Вполне возможно, речь идет лишь об элементарной технической проблеме. Ведь записывать все, что ему, вне ли светской жизни и работы, в связи ли с ними, представлялось важным, а то и имеющим судьбоносное значение для себя, он вынужден был, устав от той же работы или от той же светской жизни. Когда официально известный публике рабочий день завершен, на смену виртуозу слова, чьи фразы одеты тщательно, с иголочки, иногда даже с чрезмерной изысканностью, и чье появление на публике столь же продуманно и отрежиссированно, как и фразы, приходит человек, одетый и разговаривающий кое-как, в неглиже. Однако в дневниковых текстах, пускай они отличаются более рыхлой, небрежной структурой, аналитический подход к собственной личности должен оставаться не менее, если не более интенсивным, так как автор должен тут обходиться без тех душевных и стилистических приемов, с помощью которых он дистанцировался от грубых жизненных фактов, ставя между собой и ними юмор и иронию.

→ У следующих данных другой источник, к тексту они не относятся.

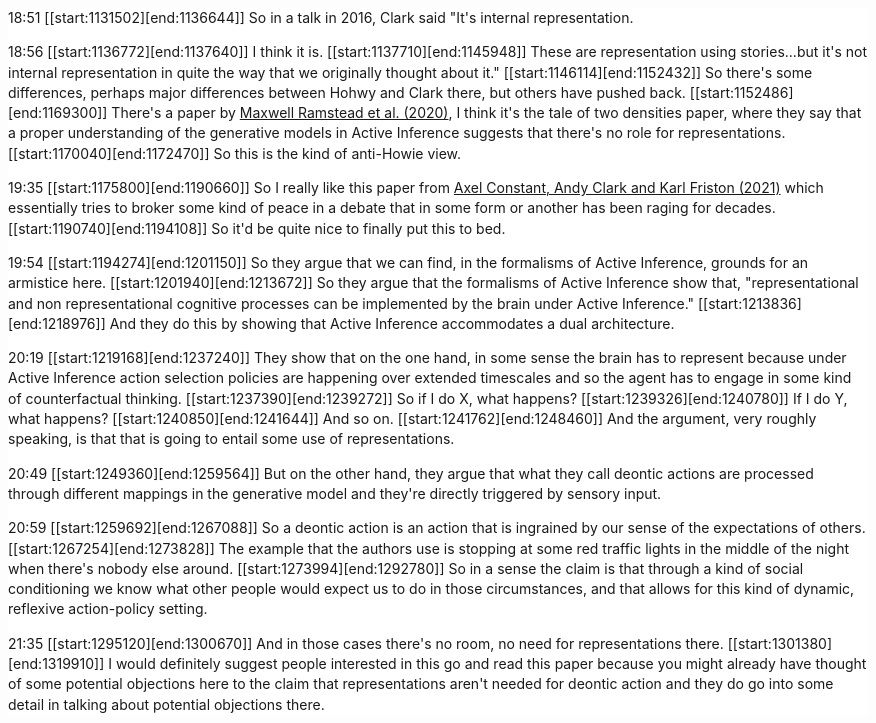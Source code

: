 18:51 [[start:1131502][end:1136644]] So in a talk in 2016, Clark said "It's internal representation.

18:56 [[start:1136772][end:1137640]] I think it is.
[[start:1137710][end:1145948]] These are representation using stories...but it's not internal representation in quite the way that we originally thought about it."
[[start:1146114][end:1152432]] So there's some differences, perhaps major differences between Hohwy and Clark there, but others have pushed back.
[[start:1152486][end:1169300]] There's a paper by [Maxwell Ramstead et al. (2020)](https://journals.sagepub.com/doi/10.1177/1059712319862774), I think it's the tale of two densities paper, where they say that a proper understanding of the generative models in Active Inference suggests that there's no role for representations.
[[start:1170040][end:1172470]] So this is the kind of anti-Howie view.

19:35 [[start:1175800][end:1190660]] So I really like this paper from [Axel Constant, Andy Clark and Karl Friston (2021)](https://philpapers.org/rec/CONRWE) which essentially tries to broker some kind of peace in a debate that in some form or another has been raging for decades.
[[start:1190740][end:1194108]] So it'd be quite nice to finally put this to bed.

19:54 [[start:1194274][end:1201150]] So they argue that we can find, in the formalisms of Active Inference, grounds for an armistice here.
[[start:1201940][end:1213672]] So they argue that the formalisms of Active Inference show that, "representational and non representational cognitive processes can be implemented by the brain under Active Inference."
[[start:1213836][end:1218976]] And they do this by showing that Active Inference accommodates a dual architecture.

20:19 [[start:1219168][end:1237240]] They show that on the one hand, in some sense the brain has to represent because under Active Inference action selection policies are happening over extended timescales and so the agent has to engage in some kind of counterfactual thinking.
[[start:1237390][end:1239272]] So if I do X, what happens?
[[start:1239326][end:1240780]] If I do Y, what happens?
[[start:1240850][end:1241644]] And so on.
[[start:1241762][end:1248460]] And the argument, very roughly speaking, is that that is going to entail some use of representations.

20:49 [[start:1249360][end:1259564]] But on the other hand, they argue that what they call deontic actions are processed through different mappings in the generative model and they're directly triggered by sensory input.

20:59 [[start:1259692][end:1267088]] So a deontic action is an action that is ingrained by our sense of the expectations of others.
[[start:1267254][end:1273828]] The example that the authors use is stopping at some red traffic lights in the middle of the night when there's nobody else around.
[[start:1273994][end:1292780]] So in a sense the claim is that through a kind of social conditioning we know what other people would expect us to do in those circumstances, and that allows for this kind of dynamic, reflexive action-policy setting.

21:35 [[start:1295120][end:1300670]] And in those cases there's no room, no need for representations there.
[[start:1301380][end:1319910]] I would definitely suggest people interested in this go and read this paper because you might already have thought of some potential objections here to the claim that representations aren't needed for deontic action and they do go into some detail in talking about potential objections there.
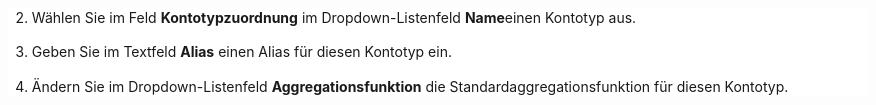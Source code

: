 2.  Wählen Sie im Feld **Kontotypzuordnung** im Dropdown-Listenfeld **Name**einen Kontotyp aus.  
  
3.  Geben Sie im Textfeld **Alias** einen Alias für diesen Kontotyp ein.  
  
4.  Ändern Sie im Dropdown-Listenfeld **Aggregationsfunktion** die Standardaggregationsfunktion für diesen Kontotyp.  
  
  

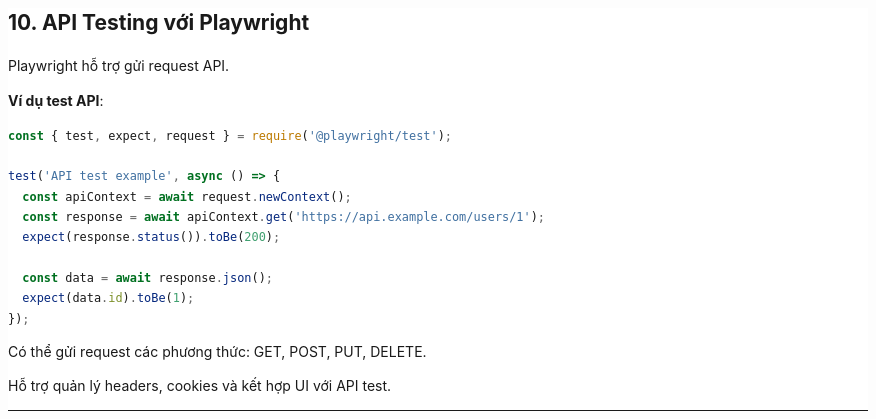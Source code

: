 ## 10. API Testing với Playwright

Playwright hỗ trợ gửi request API.

**Ví dụ test API**:

```js
const { test, expect, request } = require('@playwright/test');

test('API test example', async () => {
  const apiContext = await request.newContext();
  const response = await apiContext.get('https://api.example.com/users/1');
  expect(response.status()).toBe(200);

  const data = await response.json();
  expect(data.id).toBe(1);
});
```

Có thể gửi request các phương thức: GET, POST, PUT, DELETE.

Hỗ trợ quản lý headers, cookies và kết hợp UI với API test.

---
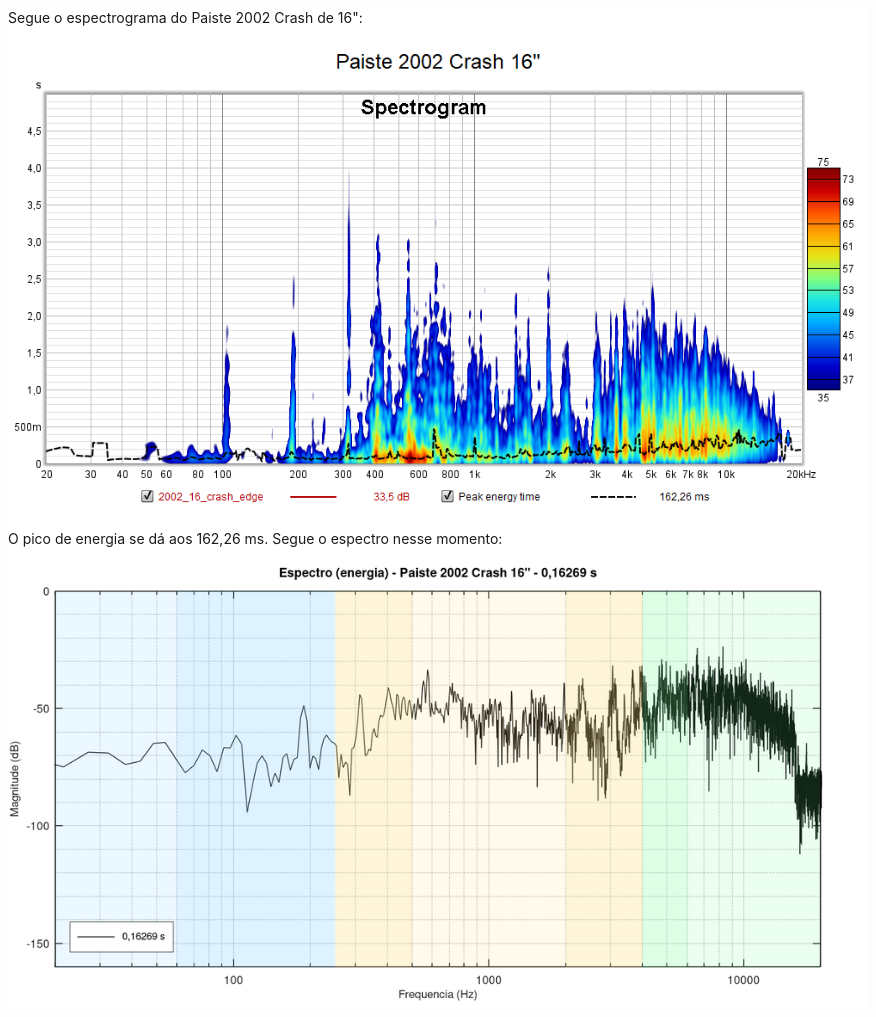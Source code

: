 Segue o espectrograma do Paiste 2002 Crash de 16":

![Espectrograma do Paiste 2002 Crash de 16"](/assets/images/2002_16_crash_edge.png)

O pico de energia se dá aos 162,26 ms. Segue o espectro nesse momento:

![Espectro do _ride_ Paiste 2002 de 22" em 162,26 ms](/assets/images/2002_16_crash_edge-spec2dw.png)
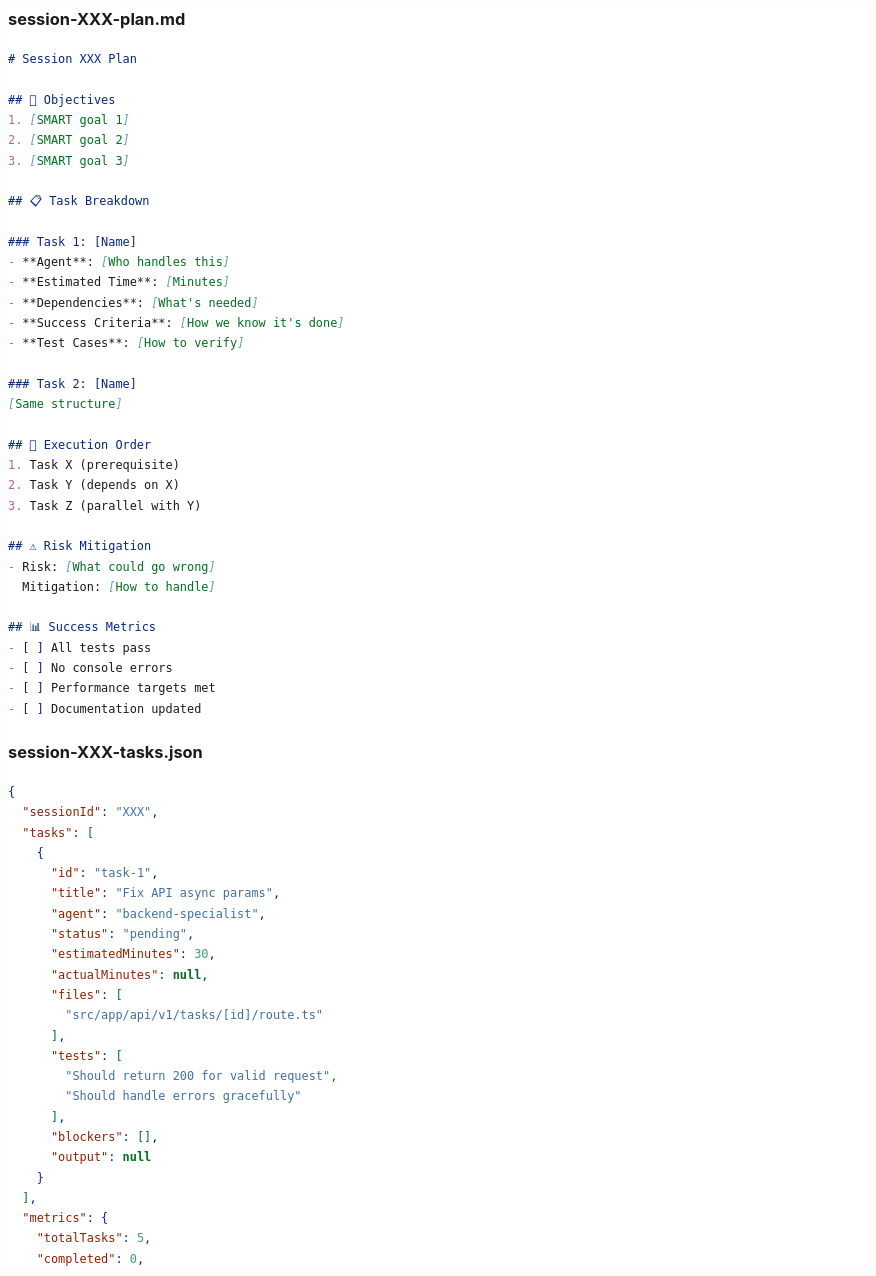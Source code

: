 ### session-XXX-plan.md
```markdown
# Session XXX Plan

## 🎯 Objectives
1. [SMART goal 1]
2. [SMART goal 2]
3. [SMART goal 3]

## 📋 Task Breakdown

### Task 1: [Name]
- **Agent**: [Who handles this]
- **Estimated Time**: [Minutes]
- **Dependencies**: [What's needed]
- **Success Criteria**: [How we know it's done]
- **Test Cases**: [How to verify]

### Task 2: [Name]
[Same structure]

## 🔄 Execution Order
1. Task X (prerequisite)
2. Task Y (depends on X)
3. Task Z (parallel with Y)

## ⚠️ Risk Mitigation
- Risk: [What could go wrong]
  Mitigation: [How to handle]

## 📊 Success Metrics
- [ ] All tests pass
- [ ] No console errors
- [ ] Performance targets met
- [ ] Documentation updated
```

### session-XXX-tasks.json
```json
{
  "sessionId": "XXX",
  "tasks": [
    {
      "id": "task-1",
      "title": "Fix API async params",
      "agent": "backend-specialist",
      "status": "pending",
      "estimatedMinutes": 30,
      "actualMinutes": null,
      "files": [
        "src/app/api/v1/tasks/[id]/route.ts"
      ],
      "tests": [
        "Should return 200 for valid request",
        "Should handle errors gracefully"
      ],
      "blockers": [],
      "output": null
    }
  ],
  "metrics": {
    "totalTasks": 5,
    "completed": 0,
```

Юмор, столь характерный для его публичных выступлений и действий, в дневниковых текстах отсутствует полностью; как полностью отсутствует и его знаменитая ирония. Из-за подчеркнутого отсутствия стилизации и стилистических переходов порой складывается впечатление, будто между отдельными жизненными явлениями, между фактами и событиями нет никаких качественных различий, будто в безграничной этой серьезности все явления и события имеют одинаковый вес; а если они все же не в одинаковой степени незначительны, то именно потому, что автор самого себя воспринимает как исключительно значительный фактор. С позиции этой свой значительности он в конечном счете обращается с явлениями своего тела и своей души так, словно дохлых насекомых пришпиливает булавкой на бумагу.